As someone operating, nominally, within performance poetry / spoken word, this is something I need to address anew with each project. In some respects, performance poetry lies at the root of theatre, and yet still is establishing its own dramaturgical conventions. As an art form and a medium, it is undergoing somewhat of resurgence and yet we are still striving to leave the cliché of the unsteady voice reading awful angst from clutched and quivering pages.

Dramaturgy is of vital consideration to anyone who is doing anything on stage and in front of an audience, for that is where theatre happens. There is a tendency within spoken word to consider itself as somehow distinct from theatre (or stand-up comedy for that matter) which I fundamentally disagree with. It should be a very physical and tactile experience; anything less and it’s just someone reading off paper.

In this respect, it becomes a question of how I interpret a set of poems (or more likely, a rag-tag of fragments and platitudes) into a coherent piece of theatre.

What particular traditions and influences would you acknowledge on your work - have any particular artists, or genres inspired you and do you see yourself within their tradition?

Bouffon, weird fiction, backpacker rap, grotesque burlesque, horror, cosmic pessimism, plunderphonica, Dadaism; I enjoy, and am mostly inspired by, culture that attempts to eschew tradition and deliberately crosses boundaries. So yes, I see myself as being in the tradition of the flippant anti-tradition. I am very aware that my work as spoken word artist, as a band and as theatre are all, to a large extent, indistinguishable - and that is an ambiguity in which I thrive, but makes being booked more problematic (LOLZ).

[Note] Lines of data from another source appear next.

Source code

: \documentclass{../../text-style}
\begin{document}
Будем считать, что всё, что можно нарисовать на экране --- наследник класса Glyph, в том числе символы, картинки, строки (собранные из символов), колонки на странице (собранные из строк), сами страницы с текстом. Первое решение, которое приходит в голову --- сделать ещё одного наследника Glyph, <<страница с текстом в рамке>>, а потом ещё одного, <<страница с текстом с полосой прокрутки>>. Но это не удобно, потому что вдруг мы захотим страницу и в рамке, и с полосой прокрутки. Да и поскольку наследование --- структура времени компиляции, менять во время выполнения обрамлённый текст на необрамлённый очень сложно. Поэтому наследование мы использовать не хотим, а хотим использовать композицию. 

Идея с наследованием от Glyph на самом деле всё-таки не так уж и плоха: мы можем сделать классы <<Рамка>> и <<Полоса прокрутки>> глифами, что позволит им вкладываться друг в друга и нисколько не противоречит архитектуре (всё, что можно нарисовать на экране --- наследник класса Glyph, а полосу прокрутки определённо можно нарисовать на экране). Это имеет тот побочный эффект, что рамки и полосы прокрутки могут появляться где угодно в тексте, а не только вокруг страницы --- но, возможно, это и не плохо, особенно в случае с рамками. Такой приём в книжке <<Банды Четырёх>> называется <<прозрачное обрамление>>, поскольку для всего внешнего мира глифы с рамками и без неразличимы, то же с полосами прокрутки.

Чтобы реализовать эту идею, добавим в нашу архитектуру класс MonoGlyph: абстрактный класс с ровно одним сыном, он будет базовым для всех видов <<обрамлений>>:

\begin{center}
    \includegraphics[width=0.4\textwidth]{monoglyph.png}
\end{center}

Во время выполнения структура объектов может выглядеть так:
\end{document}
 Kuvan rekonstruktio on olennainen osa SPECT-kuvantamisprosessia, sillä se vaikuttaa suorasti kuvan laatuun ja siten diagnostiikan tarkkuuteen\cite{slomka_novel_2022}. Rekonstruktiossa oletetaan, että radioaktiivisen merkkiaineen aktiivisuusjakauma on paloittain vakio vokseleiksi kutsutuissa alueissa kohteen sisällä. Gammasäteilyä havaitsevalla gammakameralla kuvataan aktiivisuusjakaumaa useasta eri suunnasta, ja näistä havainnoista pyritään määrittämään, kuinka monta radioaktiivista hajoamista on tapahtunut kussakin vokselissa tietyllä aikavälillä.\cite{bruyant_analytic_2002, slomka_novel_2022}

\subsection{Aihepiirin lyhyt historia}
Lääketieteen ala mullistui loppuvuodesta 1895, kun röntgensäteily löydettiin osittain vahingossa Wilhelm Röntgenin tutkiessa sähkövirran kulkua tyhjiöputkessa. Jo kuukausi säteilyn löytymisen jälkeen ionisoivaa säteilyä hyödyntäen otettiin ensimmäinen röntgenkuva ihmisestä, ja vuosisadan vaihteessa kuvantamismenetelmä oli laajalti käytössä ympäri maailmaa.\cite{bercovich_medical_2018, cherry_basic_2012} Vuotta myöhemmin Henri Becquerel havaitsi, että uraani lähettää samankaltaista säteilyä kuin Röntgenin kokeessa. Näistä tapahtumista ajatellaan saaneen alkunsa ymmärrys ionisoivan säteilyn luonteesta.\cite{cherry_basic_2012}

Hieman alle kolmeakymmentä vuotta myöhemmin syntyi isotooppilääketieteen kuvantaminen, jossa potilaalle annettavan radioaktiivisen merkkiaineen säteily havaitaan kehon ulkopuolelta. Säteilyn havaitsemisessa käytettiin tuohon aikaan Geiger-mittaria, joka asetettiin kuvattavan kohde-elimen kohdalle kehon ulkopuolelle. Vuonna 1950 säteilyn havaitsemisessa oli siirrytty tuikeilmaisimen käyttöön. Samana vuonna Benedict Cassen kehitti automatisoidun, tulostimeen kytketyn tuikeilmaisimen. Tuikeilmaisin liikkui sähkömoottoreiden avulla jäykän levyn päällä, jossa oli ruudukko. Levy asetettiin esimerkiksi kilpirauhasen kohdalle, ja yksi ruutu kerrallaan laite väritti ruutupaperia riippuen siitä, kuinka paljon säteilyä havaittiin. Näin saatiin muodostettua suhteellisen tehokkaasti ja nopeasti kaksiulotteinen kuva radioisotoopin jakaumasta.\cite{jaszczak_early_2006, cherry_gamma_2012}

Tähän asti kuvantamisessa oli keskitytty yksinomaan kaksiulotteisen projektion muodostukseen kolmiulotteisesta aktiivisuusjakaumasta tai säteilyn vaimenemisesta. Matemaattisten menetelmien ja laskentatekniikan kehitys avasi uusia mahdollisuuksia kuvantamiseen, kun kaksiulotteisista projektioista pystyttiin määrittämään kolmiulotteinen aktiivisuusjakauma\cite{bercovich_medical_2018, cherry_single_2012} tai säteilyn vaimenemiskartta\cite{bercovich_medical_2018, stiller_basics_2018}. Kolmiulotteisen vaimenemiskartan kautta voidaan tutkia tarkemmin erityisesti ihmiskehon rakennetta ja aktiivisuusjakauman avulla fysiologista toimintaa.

Some specific things that I enjoy and inform my work: Lauremont’s Maldoror, Bill Burroughs, Svankmajer, blackSKYwhite, Berkoff’s Kafka adaptations, Keiji Haino, The League of Gentlemen, Texas Chainsaw Massacre, Mr Bungle, Zdzisław Beksiński, Chris Morris and so on and on.

Do you have a particular process of making that you could describe - where it begins, how you develop it, and whether there is any collaboration in the process?
I keep being asked if I write the words first, then choreograph them, or if I start the other way around. The truth is, it’s a little of each but, really, it all starts with a concept, an idea or a central image. Out of that, words and movements tend to extrapolate themselves.

Despite the fact that I almost always work in collaboration (normally with musicians), a lot of the development work goes on inside my head (normally in the shower).

What do you feel the role of the audience is, in terms of making the meaning of your work?
They are there to play, and to be played with.